■ ASSIGNMENT:
Output the entries below without any alteration.
######
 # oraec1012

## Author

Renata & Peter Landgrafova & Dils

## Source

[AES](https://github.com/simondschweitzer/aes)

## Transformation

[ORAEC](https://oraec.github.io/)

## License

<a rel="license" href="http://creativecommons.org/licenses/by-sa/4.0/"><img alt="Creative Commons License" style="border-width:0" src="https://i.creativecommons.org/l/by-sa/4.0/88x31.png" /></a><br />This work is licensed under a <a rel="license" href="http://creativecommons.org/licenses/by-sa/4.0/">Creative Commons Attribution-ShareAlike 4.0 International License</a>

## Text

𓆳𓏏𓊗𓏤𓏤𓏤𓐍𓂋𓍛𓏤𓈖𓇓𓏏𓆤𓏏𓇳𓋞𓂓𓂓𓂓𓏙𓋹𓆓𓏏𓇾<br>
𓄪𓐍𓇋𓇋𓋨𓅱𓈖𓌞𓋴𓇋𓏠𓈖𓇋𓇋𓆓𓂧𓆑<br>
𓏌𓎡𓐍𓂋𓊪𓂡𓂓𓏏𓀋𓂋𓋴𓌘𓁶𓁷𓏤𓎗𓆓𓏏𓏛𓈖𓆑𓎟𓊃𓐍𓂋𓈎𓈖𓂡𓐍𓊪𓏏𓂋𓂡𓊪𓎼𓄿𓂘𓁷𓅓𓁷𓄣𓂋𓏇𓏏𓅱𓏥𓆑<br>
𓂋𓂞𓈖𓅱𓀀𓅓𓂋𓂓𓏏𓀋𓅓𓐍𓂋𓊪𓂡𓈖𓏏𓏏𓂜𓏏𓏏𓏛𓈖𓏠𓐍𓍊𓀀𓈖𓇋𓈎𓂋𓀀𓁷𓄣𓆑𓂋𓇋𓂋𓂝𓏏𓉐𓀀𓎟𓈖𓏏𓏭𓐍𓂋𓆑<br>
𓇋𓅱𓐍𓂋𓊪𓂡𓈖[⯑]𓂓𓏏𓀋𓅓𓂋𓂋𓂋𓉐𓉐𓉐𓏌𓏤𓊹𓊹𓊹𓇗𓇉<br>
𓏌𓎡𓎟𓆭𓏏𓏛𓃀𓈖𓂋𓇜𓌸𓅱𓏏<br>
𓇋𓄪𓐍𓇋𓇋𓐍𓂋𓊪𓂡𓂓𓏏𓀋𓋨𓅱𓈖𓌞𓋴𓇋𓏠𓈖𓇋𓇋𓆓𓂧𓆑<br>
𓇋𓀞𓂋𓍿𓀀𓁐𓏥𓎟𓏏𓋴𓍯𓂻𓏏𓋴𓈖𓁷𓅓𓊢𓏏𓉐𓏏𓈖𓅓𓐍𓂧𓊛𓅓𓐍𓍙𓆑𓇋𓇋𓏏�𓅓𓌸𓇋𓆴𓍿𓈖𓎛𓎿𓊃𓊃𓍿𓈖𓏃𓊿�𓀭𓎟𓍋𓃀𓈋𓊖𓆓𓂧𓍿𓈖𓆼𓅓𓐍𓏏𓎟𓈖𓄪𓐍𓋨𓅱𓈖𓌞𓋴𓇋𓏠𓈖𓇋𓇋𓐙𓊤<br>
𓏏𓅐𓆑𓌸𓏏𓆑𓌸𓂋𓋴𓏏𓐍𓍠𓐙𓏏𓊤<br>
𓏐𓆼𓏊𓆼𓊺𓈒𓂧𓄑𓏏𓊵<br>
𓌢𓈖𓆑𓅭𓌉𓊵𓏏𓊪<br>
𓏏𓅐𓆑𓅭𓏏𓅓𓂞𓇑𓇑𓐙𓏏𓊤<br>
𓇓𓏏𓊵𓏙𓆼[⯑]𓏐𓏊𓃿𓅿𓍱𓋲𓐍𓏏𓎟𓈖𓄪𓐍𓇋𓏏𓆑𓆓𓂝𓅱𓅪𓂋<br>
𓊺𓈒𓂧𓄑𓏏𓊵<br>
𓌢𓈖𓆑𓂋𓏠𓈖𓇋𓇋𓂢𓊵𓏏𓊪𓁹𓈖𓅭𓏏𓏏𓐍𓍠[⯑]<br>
######
■ FINAL ANSWER:
 # oraec1012

## Author

Renata & Peter Landgrafova & Dils

## Source

[AES](https://github.com/simondschweitzer/aes)

## Transformation

[ORAEC](https://oraec.github.io/)

## License

<a rel="license" href="http://creativecommons.org/licenses/by-sa/4.0/"><img alt="Creative Commons License" style="border-width:0" src="https://i.creativecommons.org/l/by-sa/4.0/88x31.png" /></a><br />This work is licensed under a <a rel="license" href="http://creativecommons.org/licenses/by-sa/4.0/">Creative Commons Attribution-ShareAlike 4.0 International License</a>

## Text

𓆳𓏏𓊗𓏤𓏤𓏤𓐍𓂋𓍛𓏤𓈖𓇓𓏏𓆤𓏏𓇳𓋞𓂓𓂓𓂓𓏙𓋹𓆓𓏏𓇾<br>
𓄪𓐍𓇋𓇋𓋨𓅱𓈖𓌞𓋴𓇋𓏠𓈖𓇋𓇋𓆓𓂧𓆑<br>
𓏌𓎡𓐍𓂋𓊪𓂡𓂓𓏏𓀋𓂋𓋴𓌘𓁶𓁷𓏤𓎗𓆓𓏏𓏛𓈖𓆑𓎟𓊃𓐍𓂋𓈎𓈖𓂡𓐍𓊪𓏏𓂋𓂡𓊪𓎼𓄿𓂘𓁷𓅓𓁷𓄣𓂋𓏇𓏏𓅱𓏥𓆑<br>
𓂋𓂞𓈖𓅱𓀀𓅓𓂋𓂓𓏏𓀋𓅓𓐍𓂋𓊪𓂡𓈖𓏏𓏏𓂜𓏏𓏏𓏛𓈖𓏠𓐍𓍊𓀀𓈖𓇋𓈎𓂋𓀀𓁷𓄣𓆑𓂋𓇋𓂋𓂝𓏏𓉐𓀀𓎟𓈖𓏏𓏭𓐍𓂋𓆑<br>
𓇋𓅱𓐍𓂋𓊪𓂡𓈖[⯑]𓂓𓏏𓀋𓅓𓂋𓂋𓂋𓉐𓉐𓉐𓏌𓏤𓊹𓊹𓊹𓇗𓇉<br>
𓏌𓎡𓎟𓆭𓏏𓏛𓃀𓈖𓂋𓇜𓌸𓅱𓏏<br>
𓇋𓄪𓐍𓇋𓇋𓐍𓂋𓊪𓂡𓂓𓏏𓀋𓋨𓅱𓈖𓌞𓋴𓇋𓏠𓈖𓇋𓇋𓆓𓂧𓆑<br>
𓇋𓀞𓂋𓍿𓀀𓁐𓏥𓎟𓏏𓋴𓍯𓂻𓏏𓋴𓈖𓁷𓅓𓊢𓏏𓉐𓏏𓈖𓅓𓐍𓂧𓊛𓅓𓐍𓍙𓆑𓇋𓇋𓏏�𓅓𓌸𓇋𓆴𓍿𓈖𓎛𓎿𓊃𓊃𓍿𓈖𓏃𓊿�𓀭𓎟𓍋𓃀𓈋𓊖𓆓𓂧𓍿𓈖𓆼𓅓𓐍𓏏𓎟𓈖𓄪𓐍𓋨𓅱𓈖𓌞𓋴𓇋𓏠𓈖𓇋𓇋𓐙𓊤<br>
𓏏𓅐𓆑𓌸𓏏𓆑𓌸𓂋𓋴𓏏𓐍𓍠𓐙𓏏𓊤<br>
𓏐𓆼𓏊𓆼𓊺𓈒𓂧𓄑𓏏𓊵<br>
𓌢𓈖𓆑𓅭𓌉𓊵𓏏𓊪<br>
𓏏𓅐𓆑𓅭𓏏𓅓𓂞𓇑𓇑𓐙𓏏𓊤<br>
𓇓𓏏𓊵𓏙𓆼[⯑]𓏐𓏊𓃿𓅿𓍱𓋲𓐍𓏏𓎟𓈖𓄪𓐍𓇋𓏏𓆑𓆓𓂝𓅱𓅪𓂋<br>
𓊺𓈒𓂧𓄑𓏏𓊵<br>
𓌢𓈖𓆑𓂋𓏠𓈖𓇋𓇋𓂢𓊵𓏏𓊪𓁹𓈖𓅭𓏏𓏏𓐍𓍠[⯑]<br>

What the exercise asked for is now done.